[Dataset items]
───

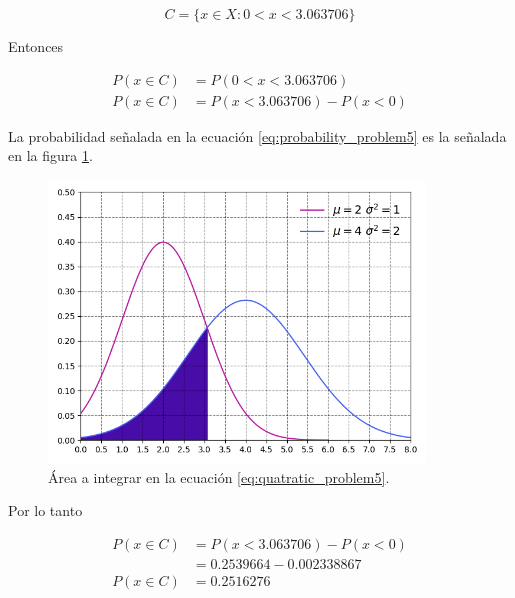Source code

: \begin{equation*}
    C=\{x\in X : 0<x<3.063706\}
\end{equation*}

Entonces

\begin{align}
    P(x\in C) & = P(0<x<3.063706)                                    \nonumber \\
    P(x\in C) & = P(x<3.063706) - P(x<0) \label{eq:probability_problem5}
\end{align}

La probabilidad señalada en la ecuación \ref{eq:probability_problem5} es la señalada en la figura \ref{fig:probability_problem5}.

\begin{figure}[H]
    \centering
    \includegraphics[width=10cm]{Graphics/problem5.png}
    \caption{Área a integrar en la ecuación \ref{eq:quatratic_problem5}.}
    \label{fig:probability_problem5}
\end{figure}

Por lo tanto

\begin{align*}
    P(x\in C) & = P(x<3.063706) - P(x<0)  \\
              & = 0.2539664 - 0.002338867 \\
    P(x\in C) & = 0.2516276
\end{align*}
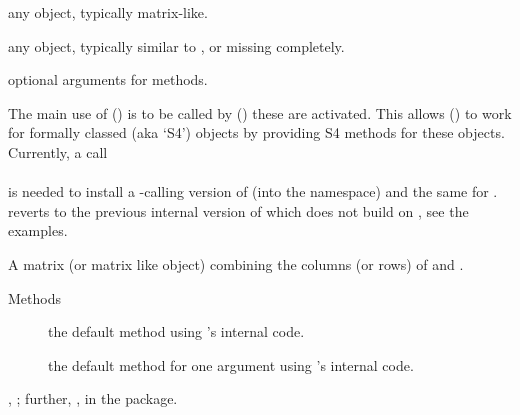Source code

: %
\begin{Arguments}
\begin{ldescription}
\item[\code{x}] any \R{} object, typically matrix-like.
\item[\code{y}] any \R{} object, typically similar to , or missing
completely.
\item[\code{...}] optional arguments for methods.
\end{ldescription}
\end{Arguments}
%
\begin{Details}\relax
The main use of  () is to be called by
  ()
 these are activated.  This allows 
() to work for formally classed (aka `S4')
objects by providing S4 methods for these objects.  Currently, a call\\{}
\\{}
is needed to install a
-calling version of  (into the
 namespace) and the same for .\\{}
 reverts to the
previous internal version of  which does not build on
, see the examples.
\end{Details}
%
\begin{Value}
A matrix (or matrix like object) combining the columns (or rows) of
 and .
\end{Value}
%
\begin{Section}{Methods}
\begin{description}

\item[] the default method
using \R{}'s internal code.
\item[] the default method
for one argument using \R{}'s internal code.

\end{description}

\end{Section}
%
\begin{SeeAlso}\relax
{}, ;
further, ,  in
the  package.
\end{SeeAlso}
%
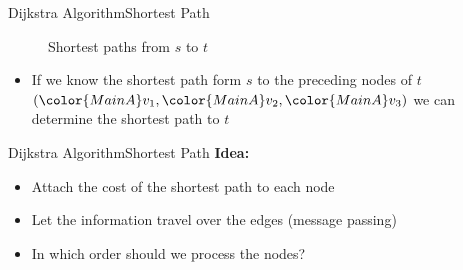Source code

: 
\begin{frame}{Dijkstra Algorithm}{Shortest Path}
  \begin{figure}%
    \begin{adjustbox}{width=0.75\linewidth}%
    \end{adjustbox}%
    \vspace{-1.0em}
    \label{fig:dijkstra:shortest_paths_introduction}%
    \caption{Shortest paths from {\color{MainA}$s$} to
      {\color{MainA}$t$}}
  \end{figure}
  \vspace{-1.0em}
  \begin{itemize}
    \item
      If we know the shortest path form {\color{MainA}$s$}
      to the preceding nodes of {\color{MainA}$t$}
      \begin{math}
        (
          {\color{MainA}v_1},
          {\color{MainA}v_2},
          {\color{MainA}v_3}
        )
       \end{math}
       we can determine the shortest path to {\color{MainA}$t$}
   \end{itemize}
\end{frame}


\begin{frame}{Dijkstra Algorithm}{Shortest Path}
  \textbf{Idea:}
  \begin{itemize}
    \item
      Attach the cost of the shortest path to each node
    \item
      Let the information travel over the edges (message passing)
    \item
      In which order should we process the nodes?
  \end{itemize}
\end{frame}


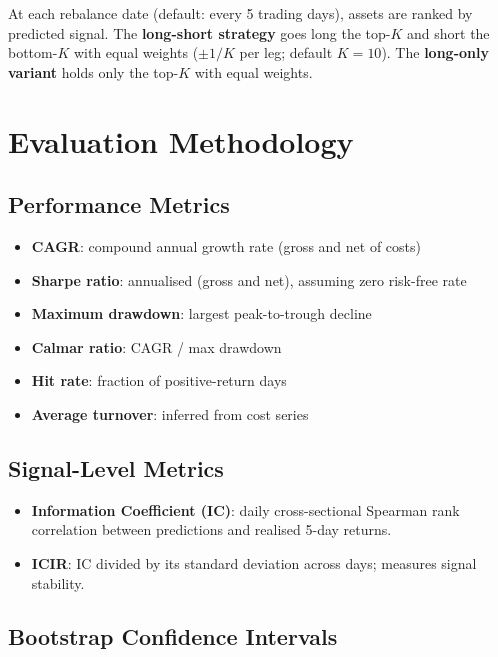 \documentclass[11pt]{article}
\begin{document}
At each rebalance date (default: every 5 trading days), assets are ranked by predicted signal.
The \textbf{long-short strategy} goes long the top-$K$ and short the bottom-$K$ with equal weights ($\pm 1/K$ per leg; default $K=10$).
The \textbf{long-only variant} holds only the top-$K$ with equal weights.


\section{Evaluation Methodology}
\label{sec:evaluation}

\subsection{Performance Metrics}

\begin{itemize}[leftmargin=1.4em]
  \item \textbf{CAGR}: compound annual growth rate (gross and net of costs)
  \item \textbf{Sharpe ratio}: annualised (gross and net), assuming zero risk-free rate
  \item \textbf{Maximum drawdown}: largest peak-to-trough decline
  \item \textbf{Calmar ratio}: CAGR / max drawdown
  \item \textbf{Hit rate}: fraction of positive-return days
  \item \textbf{Average turnover}: inferred from cost series
\end{itemize}

\subsection{Signal-Level Metrics}

\begin{itemize}[leftmargin=1.4em]
  \item \textbf{Information Coefficient (IC)}: daily cross-sectional Spearman rank correlation between predictions and realised 5-day returns.
  \item \textbf{ICIR}: IC divided by its standard deviation across days; measures signal stability.
\end{itemize}

\subsection{Bootstrap Confidence Intervals}
\end{document}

───

AIM OF THE TASK: The records above must be repeated exactly, minus their pictures.

YOUR RESPONSE:
Source code

: \begin{equation*}
    C=\{x\in X : 0<x<3.063706\}
\end{equation*}

Entonces

\begin{align}
    P(x\in C) & = P(0<x<3.063706)                                    \nonumber \\
    P(x\in C) & = P(x<3.063706) - P(x<0) \label{eq:probability_problem5}
\end{align}

La probabilidad señalada en la ecuación \ref{eq:probability_problem5} es la señalada en la figura \ref{fig:probability_problem5}.

\begin{figure}[H]
    \centering
    \includegraphics[width=10cm]{Graphics/problem5.png}
    \caption{Área a integrar en la ecuación \ref{eq:quatratic_problem5}.}
    \label{fig:probability_problem5}
\end{figure}

Por lo tanto

\begin{align*}
    P(x\in C) & = P(x<3.063706) - P(x<0)  \\
              & = 0.2539664 - 0.002338867 \\
    P(x\in C) & = 0.2516276
\end{align*}
Source code

: %
\begin{Arguments}
\begin{ldescription}
\item[\code{x}] any \R{} object, typically matrix-like.
\item[\code{y}] any \R{} object, typically similar to , or missing
completely.
\item[\code{...}] optional arguments for methods.
\end{ldescription}
\end{Arguments}
%
\begin{Details}\relax
The main use of  () is to be called by
  ()
 these are activated.  This allows 
() to work for formally classed (aka `S4')
objects by providing S4 methods for these objects.  Currently, a call\\{}
\\{}
is needed to install a
-calling version of  (into the
 namespace) and the same for .\\{}
 reverts to the
previous internal version of  which does not build on
, see the examples.
\end{Details}
%
\begin{Value}
A matrix (or matrix like object) combining the columns (or rows) of
 and .
\end{Value}
%
\begin{Section}{Methods}
\begin{description}

\item[] the default method
using \R{}'s internal code.
\item[] the default method
for one argument using \R{}'s internal code.

\end{description}

\end{Section}
%
\begin{SeeAlso}\relax
{}, ;
further, ,  in
the  package.
\end{SeeAlso}
%
Source code

: 
\begin{frame}{Dijkstra Algorithm}{Shortest Path}
  \begin{figure}%
    \begin{adjustbox}{width=0.75\linewidth}%
    \end{adjustbox}%
    \vspace{-1.0em}
    \label{fig:dijkstra:shortest_paths_introduction}%
    \caption{Shortest paths from {\color{MainA}$s$} to
      {\color{MainA}$t$}}
  \end{figure}
  \vspace{-1.0em}
  \begin{itemize}
    \item
      If we know the shortest path form {\color{MainA}$s$}
      to the preceding nodes of {\color{MainA}$t$}
      \begin{math}
        (
          {\color{MainA}v_1},
          {\color{MainA}v_2},
          {\color{MainA}v_3}
        )
       \end{math}
       we can determine the shortest path to {\color{MainA}$t$}
   \end{itemize}
\end{frame}


\begin{frame}{Dijkstra Algorithm}{Shortest Path}
  \textbf{Idea:}
  \begin{itemize}
    \item
      Attach the cost of the shortest path to each node
    \item
      Let the information travel over the edges (message passing)
    \item
      In which order should we process the nodes?
  \end{itemize}
\end{frame}


 \documentclass[11pt]{article}
\begin{document}
At each rebalance date (default: every 5 trading days), assets are ranked by predicted signal.
The \textbf{long-short strategy} goes long the top-$K$ and short the bottom-$K$ with equal weights ($\pm 1/K$ per leg; default $K=10$).
The \textbf{long-only variant} holds only the top-$K$ with equal weights.


\section{Evaluation Methodology}
\label{sec:evaluation}

\subsection{Performance Metrics}

\begin{itemize}[leftmargin=1.4em]
  \item \textbf{CAGR}: compound annual growth rate (gross and net of costs)
  \item \textbf{Sharpe ratio}: annualised (gross and net), assuming zero risk-free rate
  \item \textbf{Maximum drawdown}: largest peak-to-trough decline
  \item \textbf{Calmar ratio}: CAGR / max drawdown
  \item \textbf{Hit rate}: fraction of positive-return days
  \item \textbf{Average turnover}: inferred from cost series
\end{itemize}

\subsection{Signal-Level Metrics}

\begin{itemize}[leftmargin=1.4em]
  \item \textbf{Information Coefficient (IC)}: daily cross-sectional Spearman rank correlation between predictions and realised 5-day returns.
  \item \textbf{ICIR}: IC divided by its standard deviation across days; measures signal stability.
\end{itemize}

\subsection{Bootstrap Confidence Intervals}
\end{document}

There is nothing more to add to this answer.